Times reporter gets revealing glimpse of Stepping Stones' work

The Wiltshire Times' Give us a chance appeal is helping children's centre Stepping Stones

Reporter Craig Jones joins Sarah Cottle in a play session with youngster Ruby

Reporter Craig Jones joins Sarah Cottle in a play session with youngster Ruby

How you can help Stepping Stones through the Wiltshire Times appeal

First published in News
Last updated

After spending a month writing Give us a chance appeal stories and hearing so many people praising the good work Trowbridge children’s centre Stepping Stones does, I felt it was time I saw what they do first-hand.

While I was at the centre, in Broadcloth Lane, they let me join their caterpillar room activities helping four-year-old Ruby, who has Downs Syndrome.
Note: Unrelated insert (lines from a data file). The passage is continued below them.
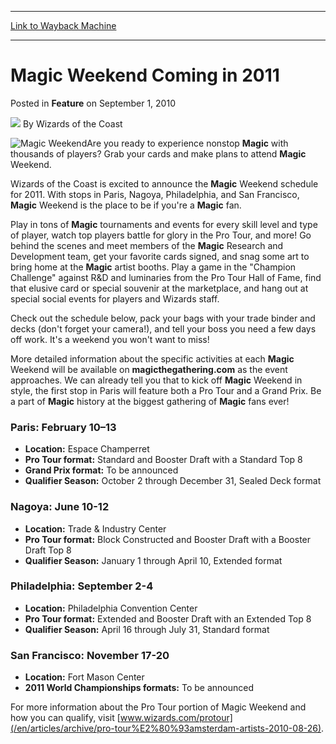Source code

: 
---
[Link to Wayback Machine](https://web.archive.org/web/20220522175302/https://magic.wizards.com/en/articles/archive/feature/magic-weekend-coming-2011-2010-09-01)

[_metadata_:wayback_url]:- "https://magic.wizards.com/en/articles/archive/feature/magic-weekend-coming-2011-2010-09-01"
[_metadata_:wayback_raw_url]:- "https://web.archive.org/web/20220522175302id_/https://magic.wizards.com/en/articles/archive/feature/magic-weekend-coming-2011-2010-09-01"
[_metadata_:wayback_capture_timestamp]:- "2022-05-22 17:53:02+00:00"
[_metadata_:description]:- "Are you ready to experience nonstop Magic with thousands of players? Grab your cards and make plans to attend Magic Weekend.Wizards of the Coast is excited to announce the Magic Weekend schedule for 2011. With stops in Paris, Nagoya, Philadelphia, and San Francisco, Magic Weekend is the place to be if you're a Magic fan. Play in tons of Magic tournaments and events for every"
[_metadata_:generator]:- "Drupal 7 (http://drupal.org)"
[_metadata_:publish_date]:- "2010-09-01"
---


Magic Weekend Coming in 2011
============================



 Posted in **Feature**
 on September 1, 2010 






![](https://media.magic.wizards.com/styles/auth_small/public/images/person/wizards_author.jpg)
By Wizards of the Coast











![Magic Weekend](https://media.magic.wizards.com/image_legacy_migration/images/magic/tcg/resources/logo_magicweekend_350.jpg)Are you ready to experience nonstop **Magic** with thousands of players? Grab your cards and make plans to attend **Magic** Weekend.

Wizards of the Coast is excited to announce the **Magic** Weekend schedule for 2011. With stops in Paris, Nagoya, Philadelphia, and San Francisco, **Magic** Weekend is the place to be if you're a **Magic** fan. 

Play in tons of **Magic** tournaments and events for every skill level and type of player, watch top players battle for glory in the Pro Tour, and more! Go behind the scenes and meet members of the **Magic** Research and Development team, get your favorite cards signed, and snag some art to bring home at the **Magic** artist booths. Play a game in the "Champion Challenge" against R&D and luminaries from the Pro Tour Hall of Fame, find that elusive card or special souvenir at the marketplace, and hang out at special social events for players and Wizards staff. 

Check out the schedule below, pack your bags with your trade binder and decks (don't forget your camera!), and tell your boss you need a few days off work. It's a weekend you won't want to miss! 

More detailed information about the specific activities at each **Magic** Weekend will be available on **magicthegathering.com** as the event approaches. We can already tell you that to kick off **Magic** Weekend in style, the first stop in Paris will feature both a Pro Tour and a Grand Prix. Be a part of **Magic** history at the biggest gathering of **Magic** fans ever!

### Paris: February 10–13

* **Location:** Espace Champerret
* **Pro Tour format:** Standard and Booster Draft with a Standard Top 8
* **Grand Prix format:** To be announced
* **Qualifier Season:** October 2 through December 31, Sealed Deck format

### Nagoya: June 10-12

* **Location:** Trade & Industry Center
* **Pro Tour format:** Block Constructed and Booster Draft with a Booster Draft Top 8
* **Qualifier Season:** January 1 through April 10, Extended format

### Philadelphia: September 2-4

* **Location:** Philadelphia Convention Center
* **Pro Tour format:** Extended and Booster Draft with an Extended Top 8
* **Qualifier Season:** April 16 through July 31, Standard format

### San Francisco: November 17-20

* **Location:** Fort Mason Center
* **2011 World Championships formats:** To be announced

For more information about the Pro Tour portion of Magic Weekend and how you can qualify, visit [www.wizards.com/protour](/en/articles/archive/pro-tour%E2%80%93amsterdam-artists-2010-08-26).








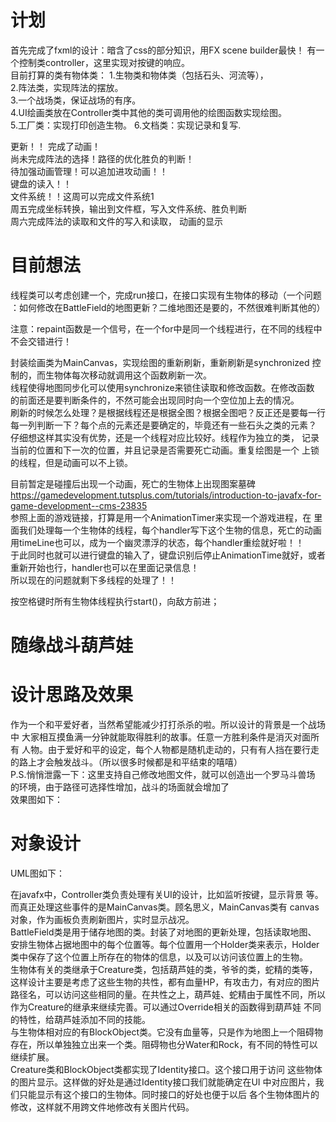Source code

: # 计划 
首先完成了fxml的设计：暗含了css的部分知识，用FX scene builder最快！ 
有一个控制类controller，这里实现对按键的响应。  
目前打算的类有物体类：
1.生物类和物体类（包括石头、河流等），  
2.阵法类，实现阵法的摆放。  
3.一个战场类，保证战场的有序。  
4.UI绘画类放在Controller类中其他的类可调用他的绘图函数实现绘图。  
5.工厂类：实现打印创造生物。
6.文档类：实现记录和复写.   

更新！！
完成了动画！   
尚未完成阵法的选择！路径的优化胜负的判断！     
待加强动画管理！可以追加进攻动画！！  
键盘的读入！！    
文件系统！！这周可以完成文件系统1   
周五完成坐标转换，输出到文件框，写入文件系统、胜负判断  
周六完成阵法的读取和文件的写入和读取， 动画的显示
# 目前想法 
线程类可以考虑创建一个，完成run接口，在接口实现有生物体的移动（一个问题
：如何修改在BattleField的地图更新？二维地图还是要的，不然很难判断其他的）

注意：repaint函数是一个信号，在一个for中是同一个线程进行，在不同的线程中
不会交错进行！

封装绘画类为MainCanvas，实现绘图的重新刷新，重新刷新是synchronized
控制的，而生物体每次移动就调用这个函数刷新一次。  
线程使得地图同步化可以使用synchronize来锁住读取和修改函数。在修改函数
的前面还是要判断条件的，不然可能会出现同时向一个空位加上去的情况。    
刷新的时候怎么处理？是根据线程还是根据全图？根据全图吧？反正还是要每一行
每一列判断一下？每个点的元素还是要确定的，毕竟还有一些石头之类的元素？
仔细想这样其实没有优势，还是一个线程对应比较好。线程作为独立的类，
记录当前的位置和下一次的位置，并且记录是否需要死亡动画。重复绘图是一个
上锁的线程，但是动画可以不上锁。 


目前暂定是碰撞后出现一个动画，死亡的生物体上出现图案墓碑  
https://gamedevelopment.tutsplus.com/tutorials/introduction-to-javafx-for-game-development--cms-23835   
参照上面的游戏链接，打算是用一个AnimationTimer来实现一个游戏进程，在
里面我们处理每一个生物体的线程，每个handler写下这个生物的信息，死亡的动画
用timeLine也可以，成为一个幽灵漂浮的状态，每个handler重绘就好啦！！  
于此同时也就可以进行键盘的输入了，键盘识别后停止AnimationTime就好，或者
重新开始也行，handler也可以在里面记录信息！  
所以现在的问题就剩下多线程的处理了！！  



按空格键时所有生物体线程执行start()，向敌方前进；  

# 随缘战斗葫芦娃  
# 设计思路及效果  
作为一个和平爱好者，当然希望能减少打打杀杀的啦。所以设计的背景是一个战场中
大家相互摸鱼满一分钟就能取得胜利的故事。任意一方胜利条件是消灭对面所有
人物。由于爱好和平的设定，每个人物都是随机走动的，只有有人挡在要行走
的路上才会触发战斗。（所以很多时候都是和平结束的嘻嘻）  
P.S.悄悄泄露一下：这里支持自己修改地图文件，就可以创造出一个罗马斗兽场
的环境，由于路径可选择性增加，战斗的场面就会增加了  
效果图如下： 
    
    
# 对象设计  
UML图如下：  
    
在javafx中，Controller类负责处理有关UI的设计，比如监听按键，显示背景
等。而真正处理这些事件的是MainCanvas类。顾名思义，MainCanvas类有
canvas对象，作为画板负责刷新图片，实时显示战况。  
BattleField类是用于储存地图的类。封装了对地图的更新处理，包括读取地图、
安排生物体占据地图中的每个位置等。每个位置用一个Holder类来表示，Holder
类中保存了这个位置上所存在的物体的信息，以及可以访问该位置上的生物。    
生物体有关的类继承于Creature类，包括葫芦娃的类，爷爷的类，蛇精的类等，
这样设计主要是考虑了这些生物的共性，都有血量HP，有攻击力，有对应的图片
路径名，可以访问这些相同的量。在共性之上，葫芦娃、蛇精由于属性不同，所以
作为Creature的继承来继续完善。可以通过Override相关的函数得到葫芦娃
不同的特性，给葫芦娃添加不同的技能。   
与生物体相对应的有BlockObject类。它没有血量等，只是作为地图上一个阻碍物
存在，所以单独独立出来一个类。阻碍物也分Water和Rock，有不同的特性可以
继续扩展。  
Creature类和BlockObject类都实现了Identity接口。这个接口用于访问
这些物体的图片显示。这样做的好处是通过Identity接口我们就能确定在UI
中对应图片，我们只能显示有这个接口的生物体。同时接口的好处也便于以后
各个生物体图片的修改，这样就不用跨文件地修改有关图片代码。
Ruby, has been going to Stepping Stones since she was a baby and was one of 10 children in the class at the centre who serve west Wiltshire youngsters with learning difficulties and disabilities.

During our time together we dressed as builders, played with blocks and read books.

These might sound like basic activities but the fun we had also stimulates Ruby’s mind and the repetition helps build her memory and observational skills.

After free play, the bubbly little girl joined her other classmates for registration and a team of five Stepping Stones staff worked together to notice any changes and development in the children.

Amanda Bush, play leader, took the session giving the youngsters a choice of cards with their names on with them needing to find their own.

Her colleagues made notes of the children’s individual behaviour with their findings being used to cater sessions to the progress they are making.

As part of the class, the children and staff sing to welcome each pupil, with Makaton sign language also used as part of the song.

I was overwhelmed by the effectiveness of the activity and how simple Stepping Stones’ staff made such a complex task, with the skill likely to be a huge benefit to the children’s future communication.

Later in the day, the children took part in group work, outside play, craftwork sessions and even made pancakes.

In the summer, these children will leave Stepping Stones and head to either mainstream or specialist education.

From my brief time at the centre it is very apparent their lives will be much the better thanks to the efforts of Stepping Stones and my visit emphasised how it vital it is that such a valuable resource remains part of our community.

It was a pleasure visiting Stepping Stones and I hope the fundraising campaign continues to go from strength to strength and the charity succeeds in its annual quest to raise £50,000.